Ron was right. Dora didn't like what she saw.
She heard it first, the baying, anxious voices of hounds, the yipping of hound puppies and the strident bark of the leader of the pack.
"The hunt kennels," she whispered.
"Told yer. Dunno why Mr Walton didn't feed ole Dreamer to the dogs 'ere," said Ron. "That's what they usually do with old horses. The ones what we don't get."
Dora slowly dismounted from the pillion seat on Ron's bike. There was an earthy smell: wet dogs, and an underlying meaty smell that she knew could be dead horse.

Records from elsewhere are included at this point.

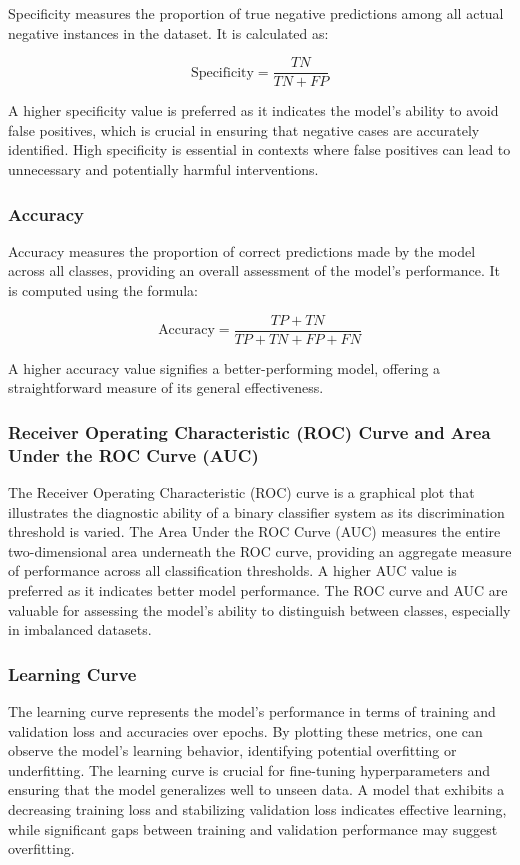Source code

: Specificity measures the proportion of true negative predictions among all actual negative instances in the dataset. It is calculated as:

\[
\text{Specificity} = \frac{TN}{TN + FP}
\]

A higher specificity value is preferred as it indicates the model's ability to avoid false positives, which is crucial in ensuring that negative cases are accurately identified. High specificity is essential in contexts where false positives can lead to unnecessary and potentially harmful interventions.

\subsubsection{Accuracy}

Accuracy measures the proportion of correct predictions made by the model across all classes, providing an overall assessment of the model's performance. It is computed using the formula:

\[
\text{Accuracy} = \frac{TP + TN}{TP + TN + FP + FN}
\]

A higher accuracy value signifies a better-performing model, offering a straightforward measure of its general effectiveness.

\subsubsection{Receiver Operating Characteristic (ROC) Curve and Area Under the ROC Curve (AUC)}

The Receiver Operating Characteristic (ROC) curve is a graphical plot that illustrates the diagnostic ability of a binary classifier system as its discrimination threshold is varied. The Area Under the ROC Curve (AUC) measures the entire two-dimensional area underneath the ROC curve, providing an aggregate measure of performance across all classification thresholds. A higher AUC value is preferred as it indicates better model performance. The ROC curve and AUC are valuable for assessing the model's ability to distinguish between classes, especially in imbalanced datasets.

\subsubsection{Learning Curve}

The learning curve represents the model's performance in terms of training and validation loss and accuracies over epochs. By plotting these metrics, one can observe the model's learning behavior, identifying potential overfitting or underfitting. The learning curve is crucial for fine-tuning hyperparameters and ensuring that the model generalizes well to unseen data. A model that exhibits a decreasing training loss and stabilizing validation loss indicates effective learning, while significant gaps between training and validation performance may suggest overfitting.

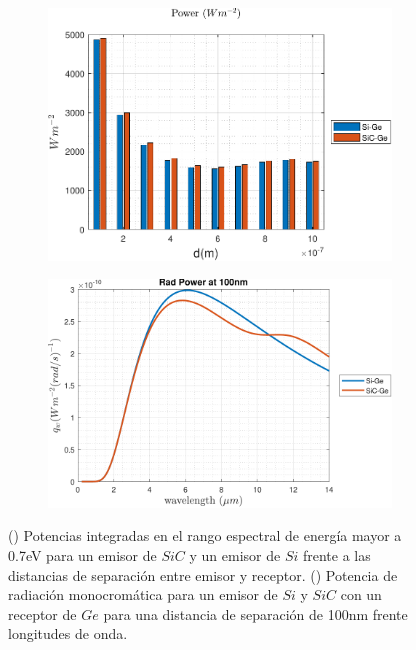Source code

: \begin{figure}[H]
	\centering
	\begin{subfigure}[b]{0.49\textwidth}
		\centering
		\includegraphics[width=1.00\textwidth]{SiCvsSi.pdf}
		\caption{ }
		\label{fig:Prad_SiCGe}
	\end{subfigure}
	\hfill
	\begin{subfigure}[b]{0.49\textwidth}
		\centering
		\includegraphics[width=1.00\textwidth]{SiCvsSi_rad.pdf}
		\caption{ }
		\label{fig:rad_SiCGe}
	\end{subfigure}
	\caption{() Potencias integradas en el rango espectral de energía mayor a 0.7eV para un emisor de $SiC$ y un emisor de $Si$ frente a las distancias de separación entre emisor y receptor. () Potencia de radiación monocromática para un emisor de $Si$ y $SiC$ con un receptor de $Ge$ para una distancia de separación de 100nm frente longitudes de onda.}
	\label{fig:rads_SiCGe}
\end{figure}

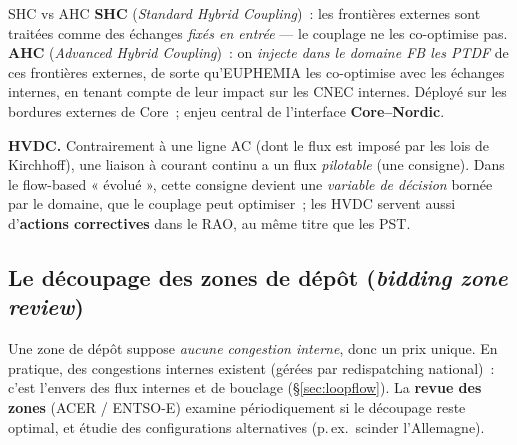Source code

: \documentclass[11pt,a4paper]{article}
\begin{document}
\begin{defbox}{SHC vs AHC}
\textbf{SHC} (\emph{Standard Hybrid Coupling})~: les frontières externes sont
traitées comme des échanges \emph{fixés en entrée} — le couplage ne les
co-optimise pas.\\[3pt]
\textbf{AHC} (\emph{Advanced Hybrid Coupling})~: on \emph{injecte dans le
domaine FB les PTDF} de ces frontières externes, de sorte qu'EUPHEMIA les
co-optimise avec les échanges internes, en tenant compte de leur impact sur
les CNEC internes. Déployé sur les bordures externes de Core~; enjeu central
de l'interface \textbf{Core--Nordic}.
\end{defbox}

\noindent \textbf{HVDC.} Contrairement à une ligne AC (dont le flux est imposé
par les lois de Kirchhoff), une liaison à courant continu a un flux
\emph{pilotable} (une consigne). Dans le flow-based « évolué », cette consigne
devient une \emph{variable de décision} bornée par le domaine, que le couplage
peut optimiser~; les HVDC servent aussi d'\textbf{actions correctives} dans le
RAO, au même titre que les PST.

\subsection{Le découpage des zones de dépôt (\emph{bidding zone review})}
\label{sec:bzr}

Une zone de dépôt suppose \emph{aucune congestion interne}, donc un prix
unique. En pratique, des congestions internes existent (gérées par
redispatching national)~: c'est l'envers des flux internes et de bouclage
(\S\ref{sec:loopflow}). La \textbf{revue des zones} (ACER / ENTSO-E) examine
périodiquement si le découpage reste optimal, et étudie des configurations
alternatives (p.\,ex.\ scinder l'Allemagne).

\begin{center}
\end{center}
\end{document}
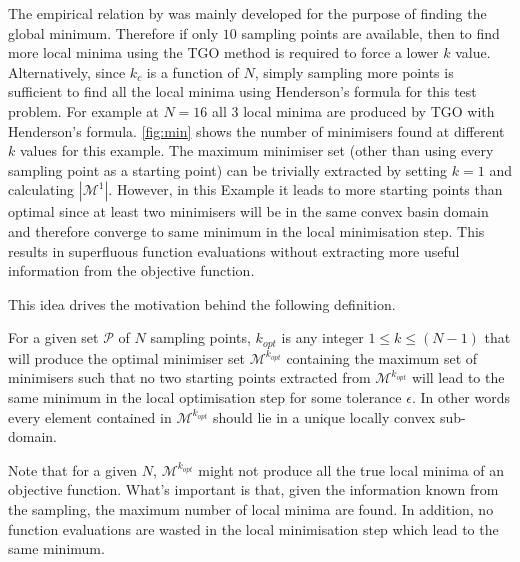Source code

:The empirical relation by \citet{Henderson2015} was mainly developed for the purpose of finding the global minimum. Therefore if only $10$ sampling points are available, then to find more local minima using the TGO method is required to force a lower $k$ value. Alternatively, since $k_c$ is a function of $N$, simply sampling more points is sufficient to find all the local minima using Henderson's formula for this test problem. For example at $N=16$ all 3 local minima are produced by TGO with Henderson's formula. \autoref{fig:min} shows the number of minimisers found at different $k$ values for this example. The maximum minimiser set (other than using every sampling point as a starting point) can be trivially extracted by setting $k=1$ and calculating $|\mathcal{M}^1|$. However, in this Example it leads to more starting points than optimal since at least two minimisers will be in the same convex basin domain and therefore converge to same minimum in the local minimisation step. This results in superfluous function evaluations without extracting more useful information from the objective function. 

This idea drives the motivation behind the following definition.
\begin{definition} \label{def:optpool}
For a given set $\mathcal{P}$ of $N$ sampling points, $k_{opt}$ is any integer $1 \leq k \leq (N -1)$ that will produce the optimal minimiser set $\mathcal{M}^{k_{opt}}$ containing the maximum set of minimisers such that no two starting points extracted from $\mathcal{M}^{k_{opt}}$ will lead to the same minimum in the local optimisation step for some tolerance $\epsilon$. In other words every element contained in $\mathcal{M}^{k_{opt}}$ should lie in a unique locally convex sub-domain.
\end{definition}

Note that for a given $N$, $\mathcal{M}^{k_{opt}}$ might not produce all the true local minima of an objective function. What's important is that, given the information known from the sampling, the maximum number of local minima are found. In addition, no function evaluations are wasted in the local minimisation step which lead to the same minimum.



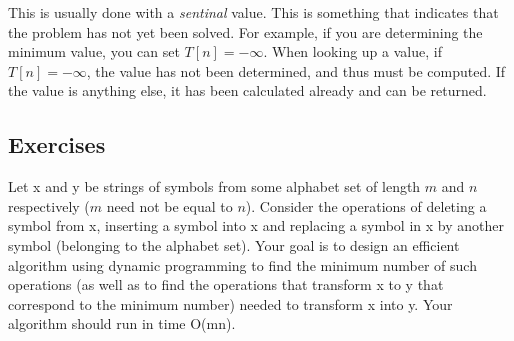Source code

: This is usually done with a \textit{sentinal} value. This is something that indicates that the problem has not yet been solved. For example, if you are determining the minimum value, you can set $T[n]=-\infty$. When looking up a value, if $T[n]=-\infty$, the value has not been determined, and thus must be computed. If the value is anything else, it has been calculated already and can be returned.

\subsection{Exercises}
\begin{exercise}{}{}
    Let x and y be strings of symbols from some alphabet set of length $m$ and $n$ respectively ($m$ need not be equal to $n$). Consider the operations of deleting a symbol from x, inserting a symbol into x and replacing a symbol in x by another symbol (belonging to the alphabet set). Your goal is to design an efficient algorithm using dynamic programming to find the minimum number of such operations (as well as to find the operations that transform x to y that correspond to the minimum number) needed to transform x into y. Your algorithm should run in time O(mn).
\end{exercise}

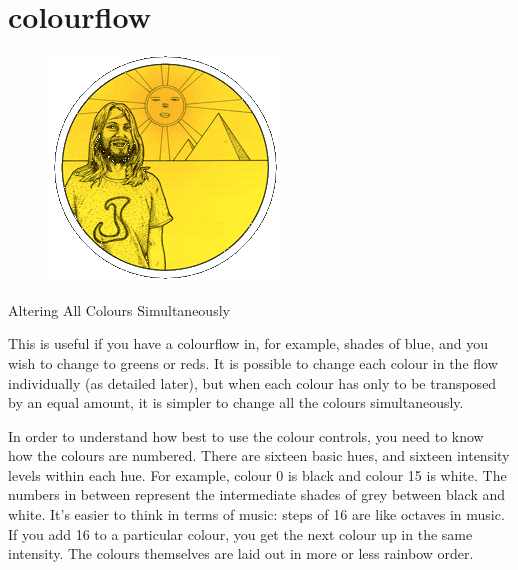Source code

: \chapter{colourflow} 
\label{sec:presets}
\lstset{style=6502Style}
\begin{definition}
\setlength{\intextsep}{0pt}%
\setlength{\columnsep}{3pt}%
\begin{figure}
\includegraphics[width=\linewidth]{src/callout/psych.png} 
\end{figure}
\small
Altering All Colours Simultaneously

This is useful if you have a colourflow in, for example, shades of blue, and
you wish to change to greens or reds.  It is possible to change each colour in
the flow individually (as detailed later), but when each colour has only to be
transposed by an equal amount, it is simpler to change all the colours
simultaneously.

In order to understand how best to use the colour controls, you need to know
how the colours are numbered.  There are sixteen basic hues, and sixteen
intensity levels within each hue.  For example, colour 0 is black and colour 15
is white.  The numbers in between represent the intermediate shades of grey
between black and white.  It's easier to think in terms of music:  steps of 16
are like octaves in music.  If you add 16 to a particular colour, you get the
next colour up in the same intensity.  The colours themselves are laid out in
more or less rainbow order.


\end{definition}
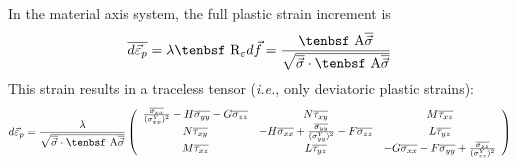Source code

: \documentclass[11pt]{article}
\def\A{\hbox{\tenbsf A}}
\def\dpl{d \vec{\varepsilon}_{p}}
\def\df{d \vec{f}}
\def\R{\hbox{\tenbsf R}}
\def\s#1{\sigma_{#1}}
\def\t#1{\tau_{#1}}
\begin{document}
In the material axis system, the full plastic strain increment is
\begin{equation}
       \overline{\dpl} = \lambda \R_\varepsilon\df = {\A \overline{\vec\s{}}\over\sqrt{\overline{\vec\s{}} \cdot \A \overline{\vec\s{}}}}
\end{equation}
This strain results in a traceless tensor ({\em i.e.}, only deviatoric plastic strains):
\begin{equation}
         \dpl = {\lambda\over \sqrt{\overline{\vec\s{}} \cdot \A \overline{\vec\s{}}}}
         \left( \begin{array}{ccc}
                      {\overline{\s{xx}}\over (\s{xx}^Y)^2} - H\overline{\s{yy}} - G\overline{\s{zz}} & N\overline{\t{xy}} & M\overline{\t{xz}} \\
                       N\overline{\t{xy}} & -H\overline{\s{xx}} + {\overline{\s{yy}}\over (\s{yy}^Y)^2} - F\overline{\s{zz}} & L\overline{\t{yz}}  \\
                       M\overline{\t{xz}} & L\overline{\t{yz}} & -G\overline{\s{xx}} -F\overline{\s{yy}} +{\overline{\s{zz}}\over (\s{zz}^Y)^2} 
                        \end{array} \right)
\end{equation}
\end{document}
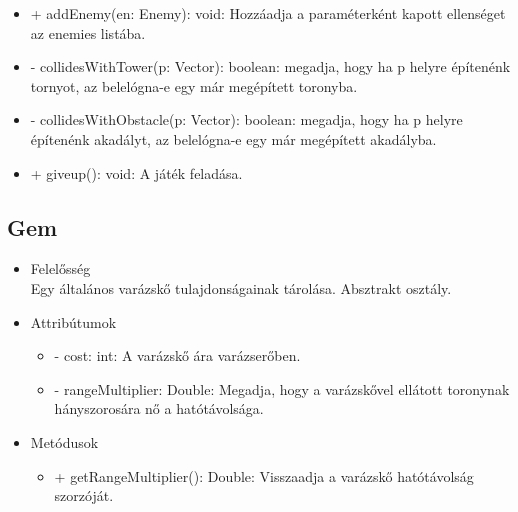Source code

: \begin{itemize}
\begin{itemize}
		\item + addEnemy(en: Enemy): void: Hozzáadja a paraméterként kapott ellenséget az enemies listába.
		\item - collidesWithTower(p: Vector): boolean: megadja, hogy ha p helyre építenénk tornyot, az belelógna-e egy már megépített toronyba.
		\item - collidesWithObstacle(p: Vector): boolean: megadja, hogy ha p helyre építenénk akadályt, az belelógna-e egy már megépített akadályba.
		\item + giveup(): void: A játék feladása.
	\end{itemize}
\end{itemize}

\subsection{Gem}
\begin{itemize}
\item Felelősség\\
Egy általános varázskő tulajdonságainak tárolása. Absztrakt osztály.
\item Attribútumok
	\begin{itemize}
		\item - cost: int: A varázskő ára varázserőben.
		\item - rangeMultiplier: Double: Megadja, hogy a varázskővel ellátott toronynak hányszorosára nő a hatótávolsága.
	\end{itemize}
\item Metódusok
	\begin{itemize}
		\item + getRangeMultiplier(): Double: Visszaadja a varázskő hatótávolság szorzóját.
	\end{itemize}
\end{itemize}

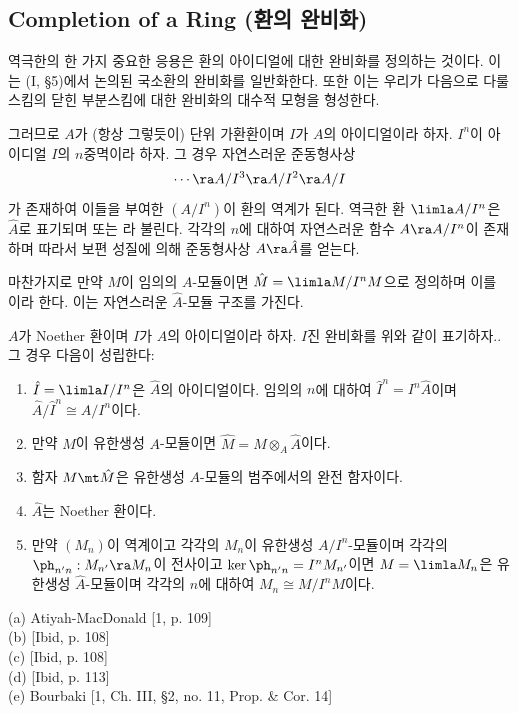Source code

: 	
	\subsection*{Completion of a Ring (환의 완비화)}
	
	역극한의 한 가지 중요한 응용은 환의 아이디얼에 대한 완비화를 정의하는 것이다.
	이는 (I, \S 5)에서 논의된 국소환의 완비화를 일반화한다.
	또한 이는 우리가 다음으로 다룰 스킴의 닫힌 부분스킴에 대한 완비화의 대수적 모형을 형성한다.
	
	그러므로 $A$가 (항상 그렇듯이) 단위 가환환이며 $I$가 $A$의 아이디얼이라 하자.
	$I^n$이 아이디얼 $I$의 $n$중멱이라 하자. 그 경우 자연스러운 준동형사상
	$$\cdots\ra A/I^3\ra A/I^2\ra A/I$$
	가 존재하여 이들을 부여한 $(A/I^n)$이 환의 역계가 된다.
	역극한 환 $\limla A/I^n$은 $\hat A$로 표기되며 
	또는 라 불린다.
	각각의 $n$에 대하여 자연스러운 함수 $A\ra A/I^n$이 존재하며 따라서 보편 성질에 의해 준동형사상 $A\ra\hat A$를 얻는다.
	
	마찬가지로 만약 $M$이 임의의 $A$-모듈이면 $\hat M=\limla M/I^nM$으로 정의하며
	이를 이라 한다. 이는 자연스러운 $\hat A$-모듈 구조를 가진다.
	
	
	\begin{theorema}
	$A$가 Noether 환이며 $I$가 $A$의 아이디얼이라 하자. $I$진 완비화를 위와 같이 표기하자.. 그 경우 다음이 성립한다:
	\begin{enumerate}[label=(\alph*)]
	\item $\hat I=\limla I/I^n$은 $\hat A$의 아이디얼이다. 임의의 $n$에 대하여 $\hat I^n=I^n\hat A$이며 $\hat A/\hat I^n\cong A/I^n$이다.
	\item 만약 $M$이 유한생성 $A$-모듈이면 $\hat M=M\otimes_A\hat A$이다.
	\item 함자 $M\mt\hat M$은 유한생성 $A$-모듈의 범주에서의 완전 함자이다.
	\item $\hat A$는 Noether 환이다.
	\item 만약 $(M_n)$이 역계이고 각각의 $M_n$이 유한생성 $A/I^n$-모듈이며 각각의 $\ph_{n'n}:M_{n'}\ra M_n$이 전사이고
	$\ker\ph_{n'n}=I^nM_{n'}$이면 $M=\limla M_n$은 유한생성 $\hat A$-모듈이며 각각의 $n$에 대하여 $M_n\cong M/I^nM$이다.\\
	\end{enumerate}
	\pf (a) Atiyah-MacDonald [1, p. 109]\\
	(b) [Ibid, p. 108]\\
	(c) [Ibid, p. 108]\\
	(d) [Ibid, p. 113]\\
	(e) Bourbaki [1, Ch. III, \S 2, no. 11, Prop. \& Cor. 14]
	\end{theorema}
	
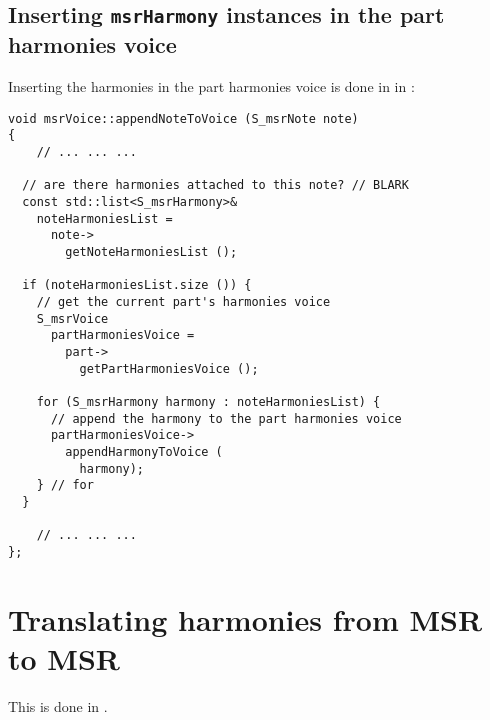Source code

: \subsection{Inserting {\tt msrHarmony} instances in the part harmonies voice}

Inserting the harmonies in the part harmonies voice is done in  in :
\begin{lstlisting}[language=CPlusPlus]
void msrVoice::appendNoteToVoice (S_msrNote note)
{
	// ... ... ...

  // are there harmonies attached to this note? // BLARK
  const std::list<S_msrHarmony>&
    noteHarmoniesList =
      note->
        getNoteHarmoniesList ();

  if (noteHarmoniesList.size ()) {
    // get the current part's harmonies voice
    S_msrVoice
      partHarmoniesVoice =
        part->
          getPartHarmoniesVoice ();

    for (S_msrHarmony harmony : noteHarmoniesList) {
      // append the harmony to the part harmonies voice
      partHarmoniesVoice->
        appendHarmonyToVoice (
          harmony);
    } // for
  }

	// ... ... ...
};
\end{lstlisting}


\section{Translating harmonies from MSR to MSR}

This is done in \msrToMsr{}.

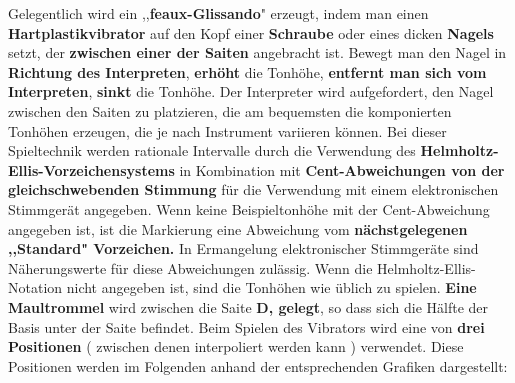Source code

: \documentclass[12pt]{article}
\newcommand*\circled[1]{\tikz[baseline=(char.base)]{
            \node[shape=circle,draw,inner sep=1pt] (char) {#1};}}
\begin{document}
\textbf{\circled{2}} Gelegentlich wird ein ,,\textbf{feaux-Glissando}" erzeugt, indem man einen \textbf{Hartplastikvibrator} auf den Kopf einer \textbf{Schraube} oder eines dicken \textbf{Nagels} setzt, der \textbf{zwischen einer der Saiten} angebracht ist. Bewegt man den Nagel in \textbf{Richtung des Interpreten}, \textbf{erhöht} die Tonhöhe, \textbf{entfernt man sich vom Interpreten}, \textbf{sinkt} die Tonhöhe. Der Interpreter wird aufgefordert, den Nagel zwischen den Saiten zu platzieren, die am bequemsten die komponierten Tonhöhen erzeugen, die je nach Instrument variieren können. Bei dieser Spieltechnik werden rationale Intervalle durch die Verwendung des \textbf{Helmholtz-Ellis-Vorzeichensystems} in Kombination mit \textbf{Cent-Abweichungen von der gleichschwebenden Stimmung} für die Verwendung mit einem elektronischen Stimmgerät angegeben. Wenn keine Beispieltonhöhe mit der Cent-Abweichung angegeben ist, ist die Markierung eine Abweichung vom \textbf{nächstgelegenen ,,Standard" Vorzeichen.} In Ermangelung elektronischer Stimmgeräte sind Näherungswerte für diese Abweichungen zulässig. Wenn die Helmholtz-Ellis-Notation nicht angegeben ist, sind die Tonhöhen wie üblich zu spielen.  \textbf{\circled{3} Eine Maultrommel} wird zwischen die Saite \textbf{D, gelegt}, so dass sich die Hälfte der Basis unter der Saite befindet. Beim Spielen des Vibrators wird eine von \textbf{drei Positionen} ( zwischen denen interpoliert werden kann ) verwendet. Diese Positionen werden im Folgenden anhand der entsprechenden Grafiken dargestellt:
\end{document}
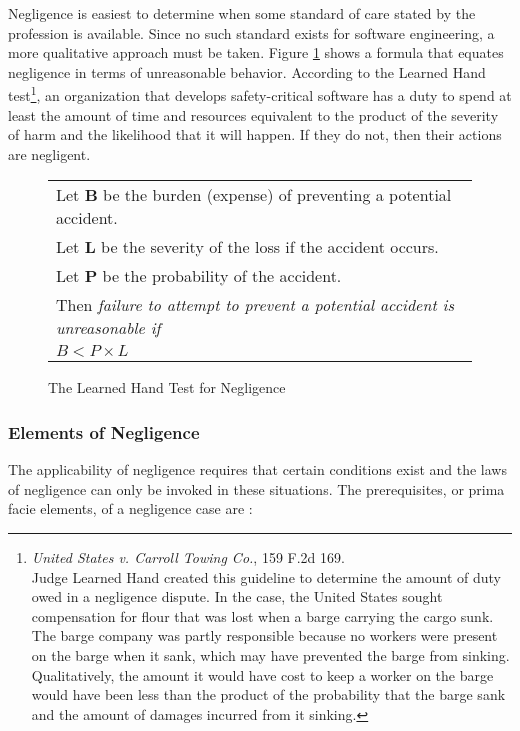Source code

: Negligence is easiest to determine when some standard of care stated by the
profession is available. Since no such standard exists for software engineering,
a more qualitative approach must be taken. Figure \ref{fig:handtest} shows a
formula that equates negligence in terms of unreasonable behavior.  According to
the Learned Hand test\footnote{\textit{United States v. Carroll Towing Co.}, 159
F.2d 169.\\ Judge Learned Hand created this guideline to determine the amount of
duty owed in a negligence dispute. In the case, the United States sought
compensation for flour that was lost when a barge carrying the cargo sunk. The
barge company was partly responsible because no workers were present on the
barge when it sank, which may have prevented the barge from sinking.
Qualitatively, the amount it would have cost to keep a worker on the barge would
have been less than the product of the probability that the barge sank and the
amount of damages incurred from it sinking.}, an organization that develops
safety-critical software has a duty to spend at least the amount of time and
resources equivalent to the product of the severity of harm and the likelihood 
that it will happen. If they do not, then their actions are negligent.

\begin{figure}
\begin{narrow}{-1.5in}{-1.5in}\begin{center}
\begin{tabular}{|l|}
\hline
	Let \textbf{B} be the burden (expense) of preventing a potential accident.\\
	Let \textbf{L} be the severity of the loss if the accident occurs.\\
	Let \textbf{P} be the probability of the accident.\\[6pt]
	Then \textit{failure to attempt to prevent a potential accident is 
	unreasonable if}\\[8pt]

      \centerline{\(B < P \times L\)}
\\[3pt]
\hline
\end{tabular}
\end{center}\end{narrow}
\caption{The Learned Hand Test for Negligence}
\label{fig:handtest}
\end{figure}

\subsubsection{Elements of Negligence}\label{SS:Elements}
The applicability of negligence requires that certain conditions exist and the
laws of negligence can only be invoked in these situations. The prerequisites,
or prima facie elements, of a negligence case are \cite{Dobbs01}:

She retched, and covered her mouth with her hand, trying to think of pleasant things, of Steve, of Copper, of rides in the sun.
Mr Walton sidled over lugubriously; he had the air of a lurcher, rather sly and looked not unlike one, tall, thin and rangy with untidy grey hair and a slightly grey complexion. "I wondered if you'd come here," he said.
Ron felt Dora tense beside him. "Steady, girl. Don't go causin' no trouble," he hissed out of the side of his mouth.
"How can you -?" Dora stammered, then wiped the tears away that were beginning to well from her eyes.
"It's the way of the country," Mr Walton told her, not unkindly. "Hounds have to eat. It's a noble end for old hunters. We kill them humanely. We don't let them dangle on for years, getting thinner and more decrepit and telling ourselves we're doing a favour keeping them alive." For a moment he sneered at her and all that Follyfoot meant to her. "That old mare I gave you - I would have given her to the hounds except I've had two horses given me lately and didn't have room for her. Best to give hounds the horses with more flesh on them."
Dora gasped, then turned and threw up her breakfast, shaking uncontrollably with rage and helplessness. Oh, if the hunt wasn't bad enough, chasing after a fox and letting hounds rip the poor creature to shreds! But to slaughter hunt horses simply because they were getting on, when they could go to another home instead and live for years. It wasn't right! It wasn't!